Dalam penemuan hukum pada peristiwa konkret di dsarkan pada asas kepastian, kemanfaatan,dan keadilan, untuk mencapai tujuan hukum yaitu kesejahteraan, namun dalam satu kasus konkret asas-asas ini mustahil untuk dipenuhi semuanya, hanya ada satu asasa yang mesti kedepankan, dalam teori hukum hal ini disebut dengan antinomi hukum, disinlah tugas hakim untuk melakuakn “rech finding” yang sesuai dengan kepantasan untuk menyokong penegakan hukum. Fungsi hukum sebagai “social engineering” yaitu sebagai pengatur kehidupan social, hukum adalah alat perubahan sosial, namun adakalanya hukum ini tertatih-tatih mengikuti perkembangan masyarakat, dalam kondisi inilah hakim diharapkan menyingkap tabir penghalang yaitu kalimat-kalimat dalam seperangkat aturan yang seakan-akan kelihatan rigid, terbilang jarang hakim mengesampingkan asas kepastian hukum dan mengedepankan asas yang lainnya yaitu asas kemanfaatan dan asas keadilan padahal kewenangan itu diberikan secara utuh kepada Hakim sebagai wakil Tuhan di Dunia.
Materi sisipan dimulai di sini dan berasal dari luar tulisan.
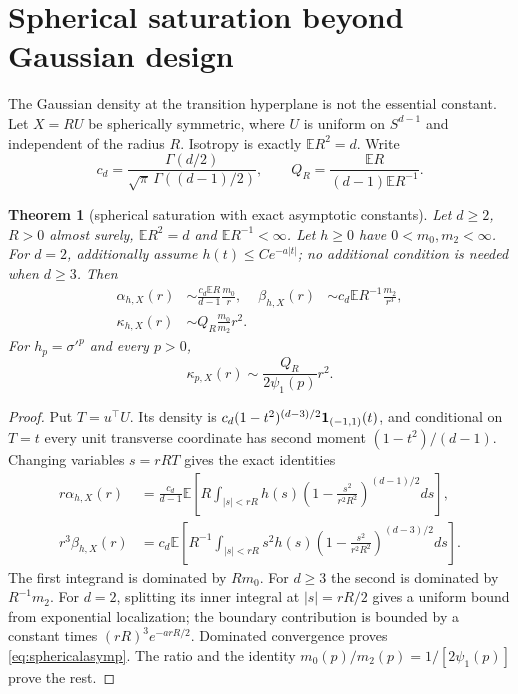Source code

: \documentclass[11pt]{article}
\newtheorem{theorem}{Theorem}[section]
\newcommand{\E}{\mathbb E}
\begin{document}
\section{Spherical saturation beyond Gaussian design}
\label{sec:global-spherical}

The Gaussian density at the transition hyperplane is not the essential constant.  Let $X=RU$ be spherically
symmetric, where $U$ is uniform on $S^{d-1}$ and independent of the radius $R$.  Isotropy is exactly
$\E R^2=d$.  Write
\[
 c_d=\frac{\Gamma(d/2)}{\sqrt\pi\,\Gamma((d-1)/2)},\qquad
 Q_R=\frac{\E R}{(d-1)\E R^{-1}}.
\]

\begin{theorem}[spherical saturation with exact asymptotic constants]
\label{thm:globalspherical}
Let $d\ge2$, $R>0$ almost surely, $\E R^2=d$ and $\E R^{-1}<\infty$.  Let $h\ge0$ have
$0<m_0,m_2<\infty$.  For $d=2$, additionally assume $h(t)\le Ce^{-a|t|}$; no additional condition is needed
when $d\ge3$.  Then
\begin{align}
 \alpha_{h,X}(r)&\sim \frac{c_d\E R}{d-1}\frac{m_0}{r},&
 \beta_{h,X}(r)&\sim c_d\E R^{-1}\frac{m_2}{r^3},\label{eq:sphericalasymp}\\
 \kappa_{h,X}(r)&\sim Q_R\frac{m_0}{m_2}r^2.\label{eq:sphericalkappa}
\end{align}
For $h_p=\sigma'^p$ and every $p>0$,
\begin{equation}
 \kappa_{p,X}(r)\sim\frac{Q_R}{2\psi_1(p)}r^2.
 \label{eq:sphericallogistic}
\end{equation}
\end{theorem}

\begin{proof}
Put $T=u^\top U$.  Its density is
$c_d(1-t^2)^{(d-3)/2}{\bf1}_{(-1,1)}(t)$, and conditional on $T=t$ every unit transverse coordinate has second
moment $(1-t^2)/(d-1)$.  Changing variables $s=rRT$ gives the exact identities
\begin{align}
 r\alpha_{h,X}(r)
 &=\frac{c_d}{d-1}\E\!\left[R\!\int_{|s|<rR}\!h(s)
 \left(1-\frac{s^2}{r^2R^2}\right)^{(d-1)/2}ds\right],\label{eq:sphericalexacta}\\
 r^3\beta_{h,X}(r)
 &=c_d\E\!\left[R^{-1}\!\int_{|s|<rR}\!s^2h(s)
 \left(1-\frac{s^2}{r^2R^2}\right)^{(d-3)/2}ds\right].\label{eq:sphericalexactb}
\end{align}
The first integrand is dominated by $Rm_0$.  For $d\ge3$ the second is dominated by $R^{-1}m_2$.
For $d=2$, splitting its inner integral at $|s|=rR/2$ gives a uniform bound from exponential localization;
the boundary contribution is bounded by a constant times $(rR)^3e^{-arR/2}$.  Dominated convergence proves
\eqref{eq:sphericalasymp}.  The ratio and the identity $m_0(p)/m_2(p)=1/[2\psi_1(p)]$ prove the rest.
\end{proof}
\end{document}
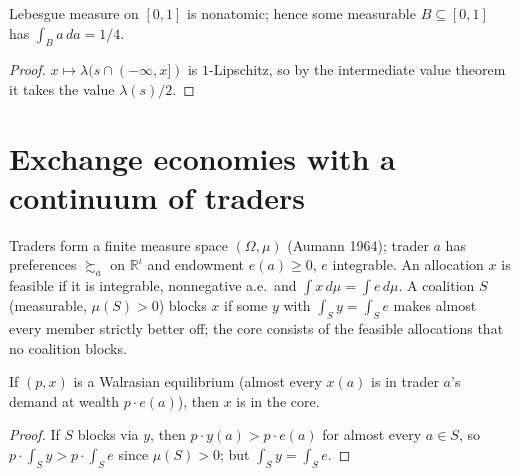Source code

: \begin{theorem}[Witnesses]
\label{thm:lyapunov_integral_witness}
\leanok
{}
Lebesgue measure on $[0,1]$ is nonatomic; hence some measurable $B \subseteq [0,1]$ has $\int_B a\,da = 1/4$.
\end{theorem}
\begin{proof}
\leanok
$x \mapsto \lambda(s \cap (-\infty, x])$ is $1$-Lipschitz, so by the intermediate value theorem it takes the value
$\lambda(s)/2$.
\end{proof}

\section{Exchange economies with a continuum of traders}
\label{sec:continuum_economy}

Traders form a finite measure space $(\Omega, \mu)$ (Aumann 1964); trader $a$ has preferences $\succsim_a$ on
$\mathbb{R}^\iota$ and endowment $e(a) \ge 0$, $e$ integrable. An allocation $x$ is feasible if it is integrable,
nonnegative a.e.\ and $\int x\,d\mu = \int e\,d\mu$. A coalition $S$ (measurable, $\mu(S) > 0$) blocks $x$ if some $y$ with
$\int_S y = \int_S e$ makes almost every member strictly better off; the core consists of the feasible allocations that no
coalition blocks.

\begin{theorem}
\label{thm:continuum_we_core}
\leanok
If $(p, x)$ is a Walrasian equilibrium (almost every $x(a)$ is in trader $a$'s demand at wealth $p \cdot e(a)$), then $x$
is in the core.
\end{theorem}
\begin{proof}
\leanok
If $S$ blocks via $y$, then $p \cdot y(a) > p \cdot e(a)$ for almost every $a \in S$, so
$p \cdot \int_S y > p \cdot \int_S e$ since $\mu(S) > 0$; but $\int_S y = \int_S e$.
\end{proof}

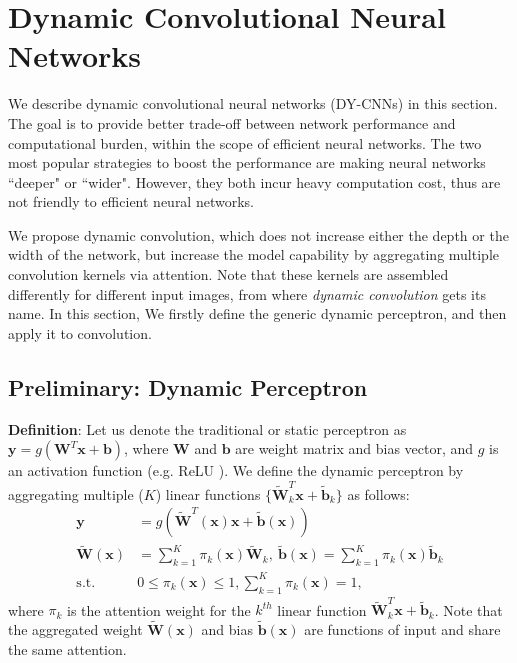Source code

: \documentclass[10pt,twocolumn,letterpaper]{article}
\begin{document}
\section{Dynamic Convolutional Neural Networks}
We describe dynamic convolutional neural networks (DY-CNNs) in this section. The goal is to provide better trade-off between network performance and computational burden, within the scope of efficient neural networks. The two most popular strategies to boost the performance are making neural networks ``deeper" or ``wider". However, they both incur heavy computation cost, thus are not friendly to efficient neural networks. 

We propose dynamic convolution, which does not increase either the depth or the width of the network, but increase the model capability by aggregating multiple convolution kernels via attention. Note that these kernels are assembled differently for different input images, from where \textit{dynamic convolution} gets its name. In this section, We firstly define the generic dynamic perceptron, and then apply it to convolution.

\subsection{Preliminary: Dynamic Perceptron}
\noindent \textbf{Definition}: Let us denote the traditional or static perceptron as $\bm{y}=g(\bm{W}^T\bm{x}+\bm{b})$, where $\bm{W}$ and $\bm{b}$ are weight matrix and bias vector, and $g$ is an activation function (e.g. ReLU \cite{NairH10Relu,JarrettKRL09Relu}). We define the dynamic perceptron by aggregating multiple ($K$) linear functions $\{\bm{\tilde{W}}^T_k\bm{x}+\bm{\tilde{b}}_k\}$ as follows:
\begin{align}
\bm{y} &= g(\bm{\tilde{W}}^T(\bm{x})\bm{x}+\bm{\tilde{b}}(\bm{x})) \nonumber \\
\bm{\tilde{W}}(\bm{x})&=\sum_{k=1}^K\pi_k(\bm{x})\bm{\tilde{W}}_k, \:
\bm{\tilde{b}}(\bm{x})=\sum_{k=1}^K\pi_k(\bm{x})\bm{\tilde{b}}_k \nonumber \\
\text{s.t.} \;\;\; &0 \leq \pi_k(\bm{x}) \leq 1, 
\sum_{k=1}^K \pi_k(\bm{x}) = 1,
\label{eq:dynamic-perceptron}
\end{align}
where $\pi_k$ is the attention weight for the $k^{th}$ linear function $\bm{\tilde{W}}^T_k\bm{x}+\bm{\tilde{b}}_k$. Note that the aggregated weight $\bm{\tilde{W}}(\bm{x})$ and bias
$\bm{\tilde{b}}(\bm{x})$ are functions of input and share the same attention.
\end{document}
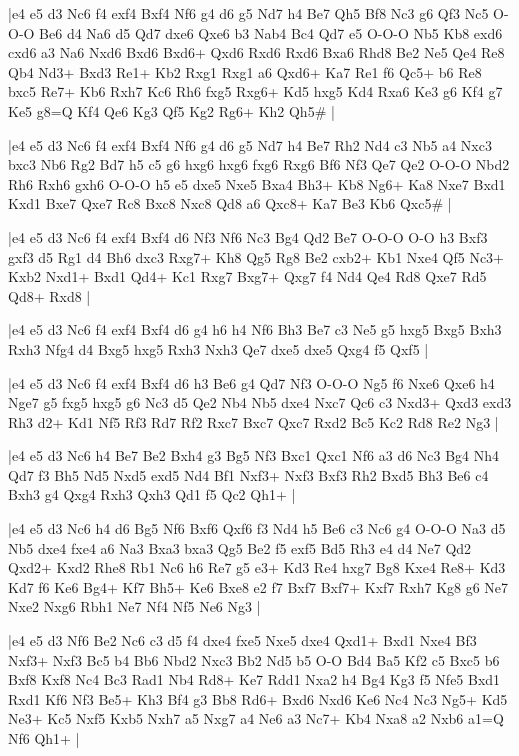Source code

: \whitename{}
\blackname{}
\makegametitle
|e4 e5 d3 Nc6 f4 exf4 Bxf4 Nf6 g4 d6 g5 Nd7 h4 Be7 Qh5 Bf8 Nc3 g6 Qf3 Nc5 O-O-O Be6 d4 Na6 d5 Qd7 dxe6 Qxe6 b3 Nab4 Bc4 Qd7 e5 O-O-O Nb5 Kb8 exd6 cxd6 a3 Na6 Nxd6 Bxd6 Bxd6+ Qxd6 Rxd6 Rxd6 Bxa6 Rhd8 Be2 Ne5 Qe4 Re8 Qb4 Nd3+ Bxd3 Re1+ Kb2 Rxg1 Rxg1 a6 Qxd6+ Ka7 Re1 f6 Qc5+ b6 Re8 bxc5 Re7+ Kb6 Rxh7 Kc6 Rh6 fxg5 Rxg6+ Kd5 hxg5 Kd4 Rxa6 Ke3 g6 Kf4 g7 Ke5 g8=Q Kf4 Qe6 Kg3 Qf5 Kg2 Rg6+ Kh2 Qh5\#  |

\whitename{}
\blackname{}
\makegametitle
|e4 e5 d3 Nc6 f4 exf4 Bxf4 Nf6 g4 d6 g5 Nd7 h4 Be7 Rh2 Nd4 c3 Nb5 a4 Nxc3 bxc3 Nb6 Rg2 Bd7 h5 c5 g6 hxg6 hxg6 fxg6 Rxg6 Bf6 Nf3 Qe7 Qe2 O-O-O Nbd2 Rh6 Rxh6 gxh6 O-O-O h5 e5 dxe5 Nxe5 Bxa4 Bh3+ Kb8 Ng6+ Ka8 Nxe7 Bxd1 Kxd1 Bxe7 Qxe7 Rc8 Bxc8 Nxc8 Qd8 a6 Qxc8+ Ka7 Be3 Kb6 Qxc5\#  |

\whitename{}
\blackname{}
\makegametitle
|e4 e5 d3 Nc6 f4 exf4 Bxf4 d6 Nf3 Nf6 Nc3 Bg4 Qd2 Be7 O-O-O O-O h3 Bxf3 gxf3 d5 Rg1 d4 Bh6 dxc3 Rxg7+ Kh8 Qg5 Rg8 Be2 cxb2+ Kb1 Nxe4 Qf5 Nc3+ Kxb2 Nxd1+ Bxd1 Qd4+ Kc1 Rxg7 Bxg7+ Qxg7 f4 Nd4 Qe4 Rd8 Qxe7 Rd5 Qd8+ Rxd8  |

\whitename{}
\blackname{}
\makegametitle
|e4 e5 d3 Nc6 f4 exf4 Bxf4 d6 g4 h6 h4 Nf6 Bh3 Be7 c3 Ne5 g5 hxg5 Bxg5 Bxh3 Rxh3 Nfg4 d4 Bxg5 hxg5 Rxh3 Nxh3 Qe7 dxe5 dxe5 Qxg4 f5 Qxf5  |

\whitename{}
\blackname{}
\makegametitle
|e4 e5 d3 Nc6 f4 exf4 Bxf4 d6 h3 Be6 g4 Qd7 Nf3 O-O-O Ng5 f6 Nxe6 Qxe6 h4 Nge7 g5 fxg5 hxg5 g6 Nc3 d5 Qe2 Nb4 Nb5 dxe4 Nxc7 Qc6 c3 Nxd3+ Qxd3 exd3 Rh3 d2+ Kd1 Nf5 Rf3 Rd7 Rf2 Rxc7 Bxc7 Qxc7 Rxd2 Bc5 Kc2 Rd8 Re2 Ng3  |

\whitename{}
\blackname{}
\makegametitle
|e4 e5 d3 Nc6 h4 Be7 Be2 Bxh4 g3 Bg5 Nf3 Bxc1 Qxc1 Nf6 a3 d6 Nc3 Bg4 Nh4 Qd7 f3 Bh5 Nd5 Nxd5 exd5 Nd4 Bf1 Nxf3+ Nxf3 Bxf3 Rh2 Bxd5 Bh3 Be6 c4 Bxh3 g4 Qxg4 Rxh3 Qxh3 Qd1 f5 Qc2 Qh1+  |

\whitename{}
\blackname{}
\makegametitle
|e4 e5 d3 Nc6 h4 d6 Bg5 Nf6 Bxf6 Qxf6 f3 Nd4 h5 Be6 c3 Nc6 g4 O-O-O Na3 d5 Nb5 dxe4 fxe4 a6 Na3 Bxa3 bxa3 Qg5 Be2 f5 exf5 Bd5 Rh3 e4 d4 Ne7 Qd2 Qxd2+ Kxd2 Rhe8 Rb1 Nc6 h6 Re7 g5 e3+ Kd3 Re4 hxg7 Bg8 Kxe4 Re8+ Kd3 Kd7 f6 Ke6 Bg4+ Kf7 Bh5+ Ke6 Bxe8 e2 f7 Bxf7 Bxf7+ Kxf7 Rxh7 Kg8 g6 Ne7 Nxe2 Nxg6 Rbh1 Ne7 Nf4 Nf5 Ne6 Ng3  |

\whitename{}
\blackname{}
\makegametitle
|e4 e5 d3 Nf6 Be2 Nc6 c3 d5 f4 dxe4 fxe5 Nxe5 dxe4 Qxd1+ Bxd1 Nxe4 Bf3 Nxf3+ Nxf3 Bc5 b4 Bb6 Nbd2 Nxc3 Bb2 Nd5 b5 O-O Bd4 Ba5 Kf2 c5 Bxc5 b6 Bxf8 Kxf8 Nc4 Bc3 Rad1 Nb4 Rd8+ Ke7 Rdd1 Nxa2 h4 Bg4 Kg3 f5 Nfe5 Bxd1 Rxd1 Kf6 Nf3 Be5+ Kh3 Bf4 g3 Bb8 Rd6+ Bxd6 Nxd6 Ke6 Nc4 Nc3 Ng5+ Kd5 Ne3+ Kc5 Nxf5 Kxb5 Nxh7 a5 Nxg7 a4 Ne6 a3 Nc7+ Kb4 Nxa8 a2 Nxb6 a1=Q Nf6 Qh1+  |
Setelah sekian lama kita kehilangan sosok penegak hukum yang berani dan cerdas semisal Baharuddin Lopa yang berani menerobos asas-asas legalitas dengan melakukan pendekatan dengan penafsiran baru untuk peristiwa konkret ke-kinian, harapan itu lahir kembali dari Mahkamah Agung di bawah pimpinan Hakim Artidjo Alkotsar yang menerapkan tambahan hukuman kepada Angelina Sondakh disertai dengan denda yang cukup tinggi dan Putusan Pengadilan Tinggi Negeri Jakarta, dalam memutus Banding Irjen Djoko Susilo dalam kasus alat simulator SIM di bawah pimpinan majelis banding Roki penjaitan. Khusus pada kasus yang terkahir putusan terlihat sangat fenomenal disamping pidana penjara 18 tahun denda 32 Milyar dan pencabutan Hak Politik. Adanya upaya untuk memiskinkan koruptor yang juga sebelumnya diterapkan kepada Angie diikuti dengan pencabutan hak politik hasil dari penafsiran Pasal 10 jo Pasal 35 KUHP yang diharapkan mampu menimbulkan “efek jera” sebagai tujuan utama dari penerapan sanksi. Walaupun jika dbandingkan dengan Negara-negara lain yang juga giat memberantas korupsi seperti China misalnya yang sudah menerapkan Hukuman Gantung bagi pejabat-pejabat yang sudah keterlaluan melakukan Korupsi, namun putusan ini dapat menghidupkan kembalai Filsafat sistem keadilan retributif seperti yang tertuang di dalam TAM MPR No.XI Tahun 1998, putusan ini juga dapat dijadikan benchmark (tolak ukur) pada tindak pidan Korupsi lainnya.